Author: Daniel Wertheimer

AggregationStrategy

Bases: ABC

Abstract base class for aggregation strategies.

Subclasses should implement the aggregate method to perform a specific type of aggregation.

Methods:

Name Description
aggregate

Abstract method to be overridden by subclasses to perform aggregation.

include_col_name

Indicates whether to include the column name in the output.

Raises:

Type Description
NotImplementedError

If the method is not overridden by a subclass.

Source code in amee_utils/feature_generator/feature_set/aggregation_strategy.py
class AggregationStrategy(ABC):
    """
    Abstract base class for aggregation strategies.

    Subclasses should implement the aggregate method to perform a specific type of aggregation.

    Methods
    -------
    aggregate(df: DataFrame, agg_col: str, key_cols: List[str]) -> DataFrame
        Abstract method to be overridden by subclasses to perform aggregation.
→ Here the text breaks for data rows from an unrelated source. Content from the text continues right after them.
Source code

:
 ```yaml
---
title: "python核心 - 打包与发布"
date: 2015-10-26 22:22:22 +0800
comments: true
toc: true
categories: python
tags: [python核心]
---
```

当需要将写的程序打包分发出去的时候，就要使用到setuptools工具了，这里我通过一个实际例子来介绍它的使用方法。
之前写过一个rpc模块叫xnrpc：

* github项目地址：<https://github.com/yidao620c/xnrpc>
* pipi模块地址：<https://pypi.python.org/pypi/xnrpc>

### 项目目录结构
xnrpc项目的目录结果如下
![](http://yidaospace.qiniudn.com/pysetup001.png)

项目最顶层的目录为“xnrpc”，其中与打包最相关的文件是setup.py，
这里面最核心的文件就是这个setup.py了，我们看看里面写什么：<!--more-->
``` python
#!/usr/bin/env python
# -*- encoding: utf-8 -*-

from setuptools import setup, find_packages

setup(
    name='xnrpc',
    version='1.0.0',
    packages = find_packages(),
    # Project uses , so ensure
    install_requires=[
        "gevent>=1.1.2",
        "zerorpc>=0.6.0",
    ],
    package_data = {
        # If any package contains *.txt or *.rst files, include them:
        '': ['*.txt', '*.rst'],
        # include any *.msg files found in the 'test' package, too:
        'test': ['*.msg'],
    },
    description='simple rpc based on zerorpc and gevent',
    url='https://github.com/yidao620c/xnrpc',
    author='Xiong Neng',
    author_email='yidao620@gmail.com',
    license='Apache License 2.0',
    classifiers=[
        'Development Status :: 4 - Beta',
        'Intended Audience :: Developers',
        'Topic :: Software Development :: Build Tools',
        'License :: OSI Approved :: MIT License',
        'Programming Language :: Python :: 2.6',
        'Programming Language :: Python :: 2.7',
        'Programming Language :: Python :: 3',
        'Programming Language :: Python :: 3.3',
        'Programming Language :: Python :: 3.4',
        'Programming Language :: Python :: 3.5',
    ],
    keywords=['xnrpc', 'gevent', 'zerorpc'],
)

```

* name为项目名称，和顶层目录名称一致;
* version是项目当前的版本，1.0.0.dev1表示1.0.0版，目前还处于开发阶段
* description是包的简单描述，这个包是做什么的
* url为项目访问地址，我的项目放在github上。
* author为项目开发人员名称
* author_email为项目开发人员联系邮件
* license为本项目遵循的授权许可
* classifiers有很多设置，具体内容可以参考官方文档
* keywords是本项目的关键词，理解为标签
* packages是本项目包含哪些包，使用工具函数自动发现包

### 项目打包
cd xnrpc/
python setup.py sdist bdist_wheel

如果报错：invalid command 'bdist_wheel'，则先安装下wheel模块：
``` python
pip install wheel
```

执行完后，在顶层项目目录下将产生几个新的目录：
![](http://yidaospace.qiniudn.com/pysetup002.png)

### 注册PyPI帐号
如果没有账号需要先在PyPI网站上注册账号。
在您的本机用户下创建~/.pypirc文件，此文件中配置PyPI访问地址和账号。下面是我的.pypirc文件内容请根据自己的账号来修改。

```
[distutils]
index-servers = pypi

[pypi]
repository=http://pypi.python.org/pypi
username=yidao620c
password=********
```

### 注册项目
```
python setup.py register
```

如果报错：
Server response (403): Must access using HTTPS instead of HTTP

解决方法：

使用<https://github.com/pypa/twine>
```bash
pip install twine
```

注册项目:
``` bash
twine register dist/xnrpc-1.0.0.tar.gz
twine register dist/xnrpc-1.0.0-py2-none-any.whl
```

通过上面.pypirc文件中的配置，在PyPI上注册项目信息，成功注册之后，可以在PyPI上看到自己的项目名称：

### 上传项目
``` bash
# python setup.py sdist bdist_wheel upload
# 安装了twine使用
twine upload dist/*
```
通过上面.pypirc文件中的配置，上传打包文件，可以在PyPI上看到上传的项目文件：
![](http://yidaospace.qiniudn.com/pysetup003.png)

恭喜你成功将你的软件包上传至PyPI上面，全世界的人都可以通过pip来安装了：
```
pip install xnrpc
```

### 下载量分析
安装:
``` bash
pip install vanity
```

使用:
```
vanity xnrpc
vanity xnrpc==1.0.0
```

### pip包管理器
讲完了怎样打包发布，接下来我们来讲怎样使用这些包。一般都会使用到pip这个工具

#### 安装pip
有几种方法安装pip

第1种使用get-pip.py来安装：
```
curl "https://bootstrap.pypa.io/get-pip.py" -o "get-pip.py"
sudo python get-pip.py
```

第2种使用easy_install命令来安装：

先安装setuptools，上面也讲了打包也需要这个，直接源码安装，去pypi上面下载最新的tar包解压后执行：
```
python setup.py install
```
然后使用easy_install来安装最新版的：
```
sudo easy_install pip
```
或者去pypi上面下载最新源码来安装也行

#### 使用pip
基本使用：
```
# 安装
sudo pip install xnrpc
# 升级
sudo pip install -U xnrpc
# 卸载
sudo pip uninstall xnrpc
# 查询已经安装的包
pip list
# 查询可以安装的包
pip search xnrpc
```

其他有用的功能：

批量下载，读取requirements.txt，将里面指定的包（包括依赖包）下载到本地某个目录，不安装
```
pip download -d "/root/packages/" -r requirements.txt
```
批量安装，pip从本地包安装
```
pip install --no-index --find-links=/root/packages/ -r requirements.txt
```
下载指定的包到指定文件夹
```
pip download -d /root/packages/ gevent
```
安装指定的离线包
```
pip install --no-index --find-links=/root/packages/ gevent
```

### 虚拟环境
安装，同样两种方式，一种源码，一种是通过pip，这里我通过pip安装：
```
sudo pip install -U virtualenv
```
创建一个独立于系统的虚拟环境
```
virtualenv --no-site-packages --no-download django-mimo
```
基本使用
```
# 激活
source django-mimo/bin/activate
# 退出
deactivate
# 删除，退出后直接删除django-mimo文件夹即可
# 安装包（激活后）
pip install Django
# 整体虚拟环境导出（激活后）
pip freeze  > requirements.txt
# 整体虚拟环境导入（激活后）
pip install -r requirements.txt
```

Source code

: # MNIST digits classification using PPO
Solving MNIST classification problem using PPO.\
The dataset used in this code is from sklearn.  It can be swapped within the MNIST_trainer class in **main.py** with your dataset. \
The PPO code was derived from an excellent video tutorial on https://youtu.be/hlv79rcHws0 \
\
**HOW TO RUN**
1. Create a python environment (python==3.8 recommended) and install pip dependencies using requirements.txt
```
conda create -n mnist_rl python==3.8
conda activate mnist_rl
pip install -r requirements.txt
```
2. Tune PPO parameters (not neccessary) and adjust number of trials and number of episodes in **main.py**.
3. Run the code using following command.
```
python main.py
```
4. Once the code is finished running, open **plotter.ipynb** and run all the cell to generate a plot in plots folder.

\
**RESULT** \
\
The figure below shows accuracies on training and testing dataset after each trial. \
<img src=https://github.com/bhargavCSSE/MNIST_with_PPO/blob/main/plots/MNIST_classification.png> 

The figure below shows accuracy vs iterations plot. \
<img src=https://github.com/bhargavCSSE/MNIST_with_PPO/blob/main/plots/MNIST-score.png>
    include_col_name() -> bool
        Indicates whether to include the column name in the output.

    Raises
    ------
    NotImplementedError
        If the method is not overridden by a subclass.
    """

    @abstractmethod
    def aggregate(self, df: DataFrame, agg_col: str, key_cols: List[str]) -> DataFrame:
        """Perform aggregation on the specified column and group by the key columns.

        Parameters
        ----------
        df : DataFrame
            The input DataFrame containing the data to be aggregated.
        agg_col : str
            The column in the DataFrame to be aggregated.
        key_cols : List[str]
            The columns in the DataFrame to group by.

        Returns
        -------
        DataFrame
            A DataFrame containing the aggregated data.
        """
        raise NotImplementedError("This method should be overridden by subclasses.")

    def include_col_name(self) -> bool:
        """
        Indicate whether to include the column name in the output.

        Returns
        -------
        bool
            True if the column name should be included, False otherwise.
        """
        return True

aggregate(df, agg_col, key_cols) abstractmethod

Perform aggregation on the specified column and group by the key columns.

Parameters:

Name Type Description Default
df DataFrame

The input DataFrame containing the data to be aggregated.

required
agg_col str

The column in the DataFrame to be aggregated.

required
key_cols List[str]

The columns in the DataFrame to group by.

required

Returns:

Type Description
DataFrame

A DataFrame containing the aggregated data.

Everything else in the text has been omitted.